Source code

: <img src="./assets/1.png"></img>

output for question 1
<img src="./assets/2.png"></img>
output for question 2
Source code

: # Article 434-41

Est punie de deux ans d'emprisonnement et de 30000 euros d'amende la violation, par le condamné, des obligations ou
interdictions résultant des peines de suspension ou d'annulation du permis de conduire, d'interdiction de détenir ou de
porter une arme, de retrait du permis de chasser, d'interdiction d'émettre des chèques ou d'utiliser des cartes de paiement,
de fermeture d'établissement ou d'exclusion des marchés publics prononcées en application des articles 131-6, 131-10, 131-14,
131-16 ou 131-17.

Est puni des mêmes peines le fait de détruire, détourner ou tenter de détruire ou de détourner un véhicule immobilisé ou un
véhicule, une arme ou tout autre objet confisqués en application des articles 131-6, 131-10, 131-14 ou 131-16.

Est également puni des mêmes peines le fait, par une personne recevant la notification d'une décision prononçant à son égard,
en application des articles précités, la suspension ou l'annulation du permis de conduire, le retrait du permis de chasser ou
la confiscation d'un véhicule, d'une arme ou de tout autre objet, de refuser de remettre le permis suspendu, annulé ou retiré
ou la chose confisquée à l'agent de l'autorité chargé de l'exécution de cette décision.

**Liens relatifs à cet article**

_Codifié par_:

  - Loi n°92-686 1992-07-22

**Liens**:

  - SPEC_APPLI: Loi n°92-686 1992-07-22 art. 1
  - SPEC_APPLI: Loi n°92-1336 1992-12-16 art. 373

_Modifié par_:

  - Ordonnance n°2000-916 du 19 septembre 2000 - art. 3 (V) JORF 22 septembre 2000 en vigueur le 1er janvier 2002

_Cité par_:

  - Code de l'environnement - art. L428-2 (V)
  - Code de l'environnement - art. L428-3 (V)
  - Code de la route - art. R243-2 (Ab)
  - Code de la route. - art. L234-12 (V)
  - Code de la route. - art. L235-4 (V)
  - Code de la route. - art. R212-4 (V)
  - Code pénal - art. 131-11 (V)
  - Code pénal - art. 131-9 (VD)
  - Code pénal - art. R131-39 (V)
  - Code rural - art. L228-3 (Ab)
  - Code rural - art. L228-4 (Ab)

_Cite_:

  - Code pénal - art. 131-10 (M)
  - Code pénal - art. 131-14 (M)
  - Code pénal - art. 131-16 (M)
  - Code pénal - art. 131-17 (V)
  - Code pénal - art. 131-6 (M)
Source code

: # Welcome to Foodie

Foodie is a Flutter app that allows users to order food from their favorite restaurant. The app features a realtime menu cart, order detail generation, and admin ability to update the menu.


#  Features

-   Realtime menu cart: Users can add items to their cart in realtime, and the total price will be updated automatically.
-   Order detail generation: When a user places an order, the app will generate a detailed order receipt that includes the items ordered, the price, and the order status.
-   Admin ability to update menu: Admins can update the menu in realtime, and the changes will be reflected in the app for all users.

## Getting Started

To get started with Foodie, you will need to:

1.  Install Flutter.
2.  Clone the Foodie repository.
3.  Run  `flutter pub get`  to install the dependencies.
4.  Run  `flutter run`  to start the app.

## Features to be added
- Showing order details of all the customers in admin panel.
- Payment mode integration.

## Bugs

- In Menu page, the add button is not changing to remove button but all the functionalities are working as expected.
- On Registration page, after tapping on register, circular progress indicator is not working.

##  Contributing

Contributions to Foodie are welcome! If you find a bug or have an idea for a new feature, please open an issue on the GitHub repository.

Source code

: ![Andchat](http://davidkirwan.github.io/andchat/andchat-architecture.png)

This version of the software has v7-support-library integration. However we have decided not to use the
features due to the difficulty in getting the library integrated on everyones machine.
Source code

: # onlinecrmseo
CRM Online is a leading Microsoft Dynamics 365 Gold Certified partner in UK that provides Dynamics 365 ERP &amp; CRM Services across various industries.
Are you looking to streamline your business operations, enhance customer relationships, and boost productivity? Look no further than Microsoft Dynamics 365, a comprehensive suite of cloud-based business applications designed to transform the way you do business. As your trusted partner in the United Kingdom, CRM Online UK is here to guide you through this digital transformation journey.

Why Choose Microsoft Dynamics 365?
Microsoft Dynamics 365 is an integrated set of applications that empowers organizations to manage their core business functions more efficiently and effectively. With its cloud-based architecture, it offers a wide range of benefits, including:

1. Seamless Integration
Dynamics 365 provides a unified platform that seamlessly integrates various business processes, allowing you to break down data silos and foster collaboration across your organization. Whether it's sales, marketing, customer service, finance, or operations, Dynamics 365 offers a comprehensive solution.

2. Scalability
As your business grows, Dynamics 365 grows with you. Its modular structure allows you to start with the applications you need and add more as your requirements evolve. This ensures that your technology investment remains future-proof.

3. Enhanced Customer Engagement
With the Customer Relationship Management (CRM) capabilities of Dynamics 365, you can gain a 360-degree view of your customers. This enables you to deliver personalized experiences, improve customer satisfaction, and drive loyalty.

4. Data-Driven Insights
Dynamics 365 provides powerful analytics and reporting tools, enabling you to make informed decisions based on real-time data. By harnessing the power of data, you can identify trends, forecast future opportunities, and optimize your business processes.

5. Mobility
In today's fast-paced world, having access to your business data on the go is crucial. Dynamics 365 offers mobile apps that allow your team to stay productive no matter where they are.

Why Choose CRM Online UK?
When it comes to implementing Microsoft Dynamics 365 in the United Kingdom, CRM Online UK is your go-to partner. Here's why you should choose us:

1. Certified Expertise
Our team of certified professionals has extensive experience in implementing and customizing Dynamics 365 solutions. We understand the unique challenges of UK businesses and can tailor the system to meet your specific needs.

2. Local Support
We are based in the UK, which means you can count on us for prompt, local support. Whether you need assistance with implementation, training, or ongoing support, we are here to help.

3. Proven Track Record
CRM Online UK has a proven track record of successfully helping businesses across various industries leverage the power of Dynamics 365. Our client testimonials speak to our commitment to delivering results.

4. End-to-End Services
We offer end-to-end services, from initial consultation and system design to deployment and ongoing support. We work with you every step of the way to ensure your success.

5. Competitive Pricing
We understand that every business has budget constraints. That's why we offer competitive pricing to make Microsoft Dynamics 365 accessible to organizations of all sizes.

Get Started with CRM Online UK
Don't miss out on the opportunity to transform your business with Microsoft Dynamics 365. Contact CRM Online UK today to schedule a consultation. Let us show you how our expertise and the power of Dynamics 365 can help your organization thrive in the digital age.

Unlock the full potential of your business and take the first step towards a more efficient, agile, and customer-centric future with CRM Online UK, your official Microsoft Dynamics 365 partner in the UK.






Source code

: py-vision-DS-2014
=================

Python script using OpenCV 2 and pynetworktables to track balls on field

**Task requirements**
Please return each line of the listing above that contains "permis".

**Completed exercise**
interdictions résultant des peines de suspension ou d'annulation du permis de conduire, d'interdiction de détenir ou de
porter une arme, de retrait du permis de chasser, d'interdiction d'émettre des chèques ou d'utiliser des cartes de paiement,
en application des articles précités, la suspension ou l'annulation du permis de conduire, le retrait du permis de chasser ou
la confiscation d'un véhicule, d'une arme ou de tout autre objet, de refuser de remettre le permis suspendu, annulé ou retiré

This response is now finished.